Racism Erases Artistic & Religious Heritage in El Rincon, CubaJuly 24, 2013 | Print |
By Carlos Fragela
HAVANA TIMES — Cuba’s well-known Saint Lazarus sanctuary, located in the town of El Rincon, in the locality of Santiago de las Vegas, La Habana, has been undergoing restoration for several months now.
The church has become known as a place of pilgrimage, where believers from all over Cuba make vows to the saints they venerate. At this church, restorers were able to rescue a deteriorated mural painting on the dome.
Thanks to the work of these restorers, the mural was able to see the light of day again. But it happens that a person with some degree of authority issued instructions to remove from this mural the only black angel that appeared in the composition, made up of 34 cherubs.
What gives anyone the right to make such a radical decision? What will the Cuban people, made up of different races, say when they hear of this measure? Is this church which discriminates on the basis of color the same church that preaches love for one’s neighbor?
The incident is quite sad on two accounts: it reminds us that racism is still very much alive in Cuba, and demonstrates the lack of ethics of some restorers, who willingly transform a work of art that does not belong to them.

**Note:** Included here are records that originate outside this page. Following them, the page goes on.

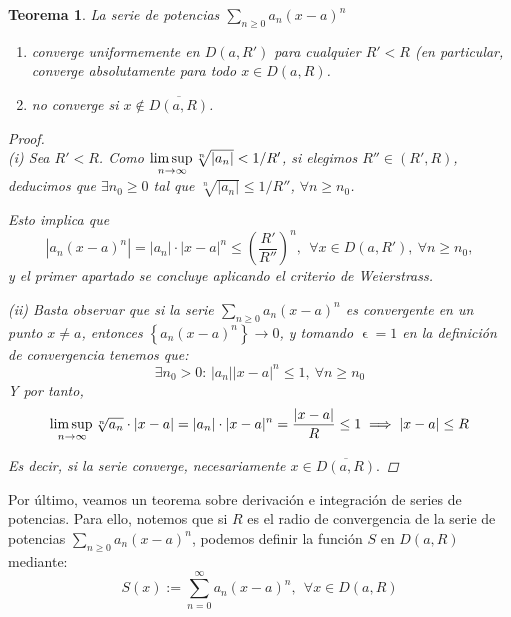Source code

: \documentclass[11pt, a4paper]{article}
\let\epsilon\upvarepsilon
\theoremstyle{theorem-style}
\newtheorem{nth}{Teorema}[section]
\theoremstyle{definition-style}
\theoremstyle{remark-style}
\theoremstyle{example-style}
\newenvironment{nlist}
{\begin{enumerate}
\renewcommand\labelenumi{(\emph{\roman{enumi})}}}
{\end{enumerate}}
\begin{document}
\begin{nth}
La serie de potencias $\displaystyle\sum_{n\geq 0} a_n (x-a)^n$  
\begin{nlist}
\item converge uniformemente en $D(a,R')$ para cualquier $R'<R$ (en particular, converge absolutamente para todo $x\in D(a,R)$.
\item no converge si $x\not\in \overline{D(a,R)}$.
\end{nlist}

\begin{proof} \hfill \\
	\textit{(i)} Sea $R'<R$. Como $\underset{n\to\infty}{\mbox{lim\,sup\,}} \sqrt[n]{|a_n|} < 1/R'$, si elegimos $R''\in (R',R)$, deducimos que $\exists n_0\geq 0$ tal que $\sqrt[n]{|a_n|} \leq 1/R''$, $\forall n\geq n_0$.

Esto implica que
\[
\left| a_n (x-a)^n\right| = |a_n|\cdot|x-a|^n \leq \left(\frac{R'}{R''}\right)^n, \ \ \forall x\in D(a,R'), \ \forall n\geq n_0,
\]
y el primer apartado se concluye aplicando el criterio de Weierstrass.

\textit{(ii)} Basta observar que si la serie $\sum_{n\geq 0} a_n (x-a)^n$ es convergente en un punto $x\not= a$, entonces $\left\{ a_n (x-a)^n \right\} \to 0$, y tomando $\epsilon = 1$ en la definición de convergencia tenemos que:
\[
\exists n_0>0: \,  |a_n| |x-a|^n \leq 1, \ \forall n\geq n_0
\]
Y por tanto, $$\underset{n\to\infty}{\mbox{lim\,sup\,}} \sqrt[n]{a_n} \cdot |x-a| = |a_n| \cdot |x-a|^n =\frac{|x-a|}{R} \leq 1 \implies |x-a| \le R$$

Es decir, si la serie converge, necesariamente $x \in \overline{D(a,R)}.$
\end{proof}
\end{nth}

Por último, veamos un teorema sobre derivación e integración de series de potencias. Para ello, notemos que si $R$ es el radio de convergencia de la serie de potencias $\displaystyle\sum_{n\geq 0} a_n (x-a)^n$, podemos definir la función $S$ en $D(a,R)$ mediante: \[ 
S(x):= \sum_{n= 0}^\infty a_n (x-a)^n
, \ \ \forall x\in  D(a,R)
\] 
\end{document}
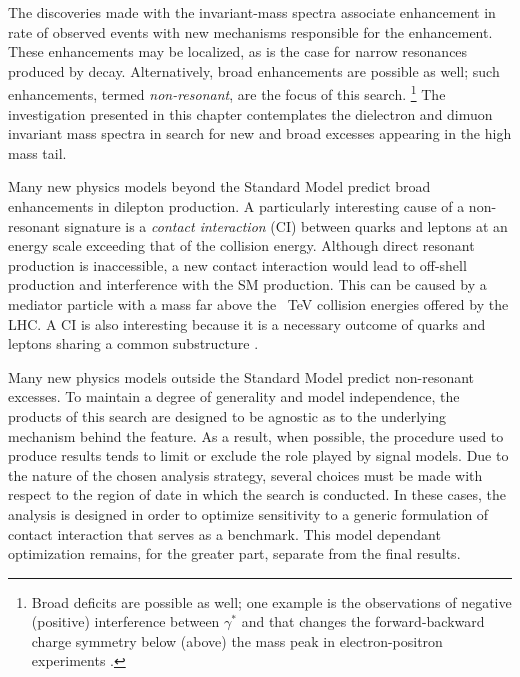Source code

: The discoveries made with the invariant-mass spectra associate enhancement in rate of observed events with new mechanisms responsible for the enhancement.
These enhancements may be localized, as is the case for narrow resonances produced by \jpsi decay.
Alternatively, broad enhancements are possible as well; such enhancements, termed \emph{non-resonant}, are the focus of this search.
\footnote{Broad deficits are possible as well; one example is the observations of negative (positive) interference between $\gamma^*$ and \Z that changes the forward-backward charge symmetry below (above) the \Z mass peak in electron-positron experiments \cite{fbasym}.}
The investigation presented in this chapter contemplates the dielectron and dimuon invariant mass spectra in search for new and broad excesses appearing in the high mass tail.

Many new physics models beyond the Standard Model predict broad enhancements in dilepton production.
A particularly interesting cause of a non-resonant signature is a \emph{contact interaction} (CI) between quarks and leptons at an energy scale exceeding that of the collision energy.
Although direct resonant production is inaccessible, a new contact interaction would lead to off-shell production and interference with the SM production.
This can be caused by a mediator particle with a mass far above the ~TeV collision energies offered by the LHC.
A \qqll CI is also interesting because it is a necessary outcome of quarks and leptons sharing a common substructure \cite{eichten}.

Many new physics models outside the Standard Model predict non-resonant excesses.
To maintain a degree of generality and model independence, the products of this search are designed to be agnostic as to the underlying mechanism behind the feature.
As a result, when possible, the procedure used to produce results tends to limit or exclude the role played by signal models.
Due to the nature of the chosen analysis strategy, several choices must be made with respect to the region of date in which the search is conducted.
In these cases, the analysis is designed in order to optimize sensitivity to a generic formulation of contact interaction that serves as a benchmark.
This model dependant optimization remains, for the greater part, separate from the final results.

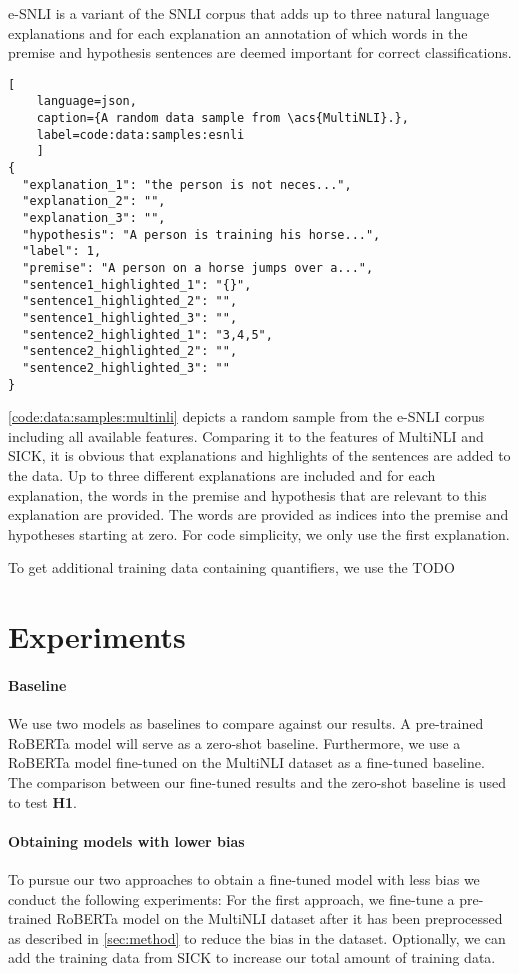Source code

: \Acf{e-SNLI} \cite{esnli} is a variant of the \acs{SNLI} \cite{snli} corpus that adds up to three natural language explanations and for each explanation an annotation of which words in the premise and hypothesis sentences are deemed important for correct classifications.

\begin{lstlisting}[
    language=json,
    caption={A random data sample from \acs{MultiNLI}.},
    label=code:data:samples:esnli
    ]
{
  "explanation_1": "the person is not neces...",
  "explanation_2": "",
  "explanation_3": "",
  "hypothesis": "A person is training his horse...",
  "label": 1,
  "premise": "A person on a horse jumps over a...",
  "sentence1_highlighted_1": "{}",
  "sentence1_highlighted_2": "",
  "sentence1_highlighted_3": "",
  "sentence2_highlighted_1": "3,4,5",
  "sentence2_highlighted_2": "",
  "sentence2_highlighted_3": ""
}
\end{lstlisting}

\autoref{code:data:samples:multinli} depicts a random sample from the \acs{e-SNLI} corpus including all available features. Comparing it to the features of \acs{MultiNLI} and \acs{SICK}, it is obvious that explanations and highlights of the sentences are added to the data. Up to three different explanations are included and for each explanation, the words in the premise and hypothesis that are relevant to this explanation are provided. The words are provided as indices into the premise and hypotheses starting at zero. For code simplicity, we only use the first explanation.

To get additional training data containing quantifiers, we use the TODO

\section{Experiments}

\paragraph{Baseline} We use two models as baselines to compare against our results. A pre-trained \ac{RoBERTa} model will serve as a zero-shot baseline. Furthermore, we use a \ac{RoBERTa} model fine-tuned on the \ac{MultiNLI} dataset as a fine-tuned baseline. The comparison between our fine-tuned results and the zero-shot baseline is used to test \textbf{H1}.

\paragraph{Obtaining models with lower bias} To pursue our two approaches to obtain a fine-tuned model with less bias we conduct the following experiments: For the first approach, we fine-tune a pre-trained \ac{RoBERTa} model on the \ac{MultiNLI} dataset after it has been preprocessed as described in \autoref{sec:method} to reduce the bias in the dataset. Optionally, we can add the training data from \ac{SICK} to increase our total amount of training data.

One of the basic principles that govern restoration work is respect towards the physical characteristics of a piece. When any kind of intervention is required, it is done using the materials employed in the original. Under no circumstances can one deliberately change the appearance of the original.
I did different restoration jobs in Havana’s San Francisco de Asis cathedral for some time. A cupola in this church also has mural painting where a black angel appears next to a group of blond ones.
It is clear such paintings were the Church’s way of accepting that one should not exclude anyone because they are different – ultimately, all of us are different.
Discrimination, in all its forms, has caused much harm and brought no small amount of unnecessary suffering upon innocent people. Only ignorance and backwardness make such acts of exclusion possible at this stage in the development of human knowledge.
How much egotism and lack of sense many human beings continue to show, while proclaiming themselves superior to animals.
There is an old song that tells the story of a man who painted murals at churches. A black man, he would never paint an angel his color. The song seems to forget this painter would not have had the authority to paint his angels the color he wished, that he merely received instructions to use light colors.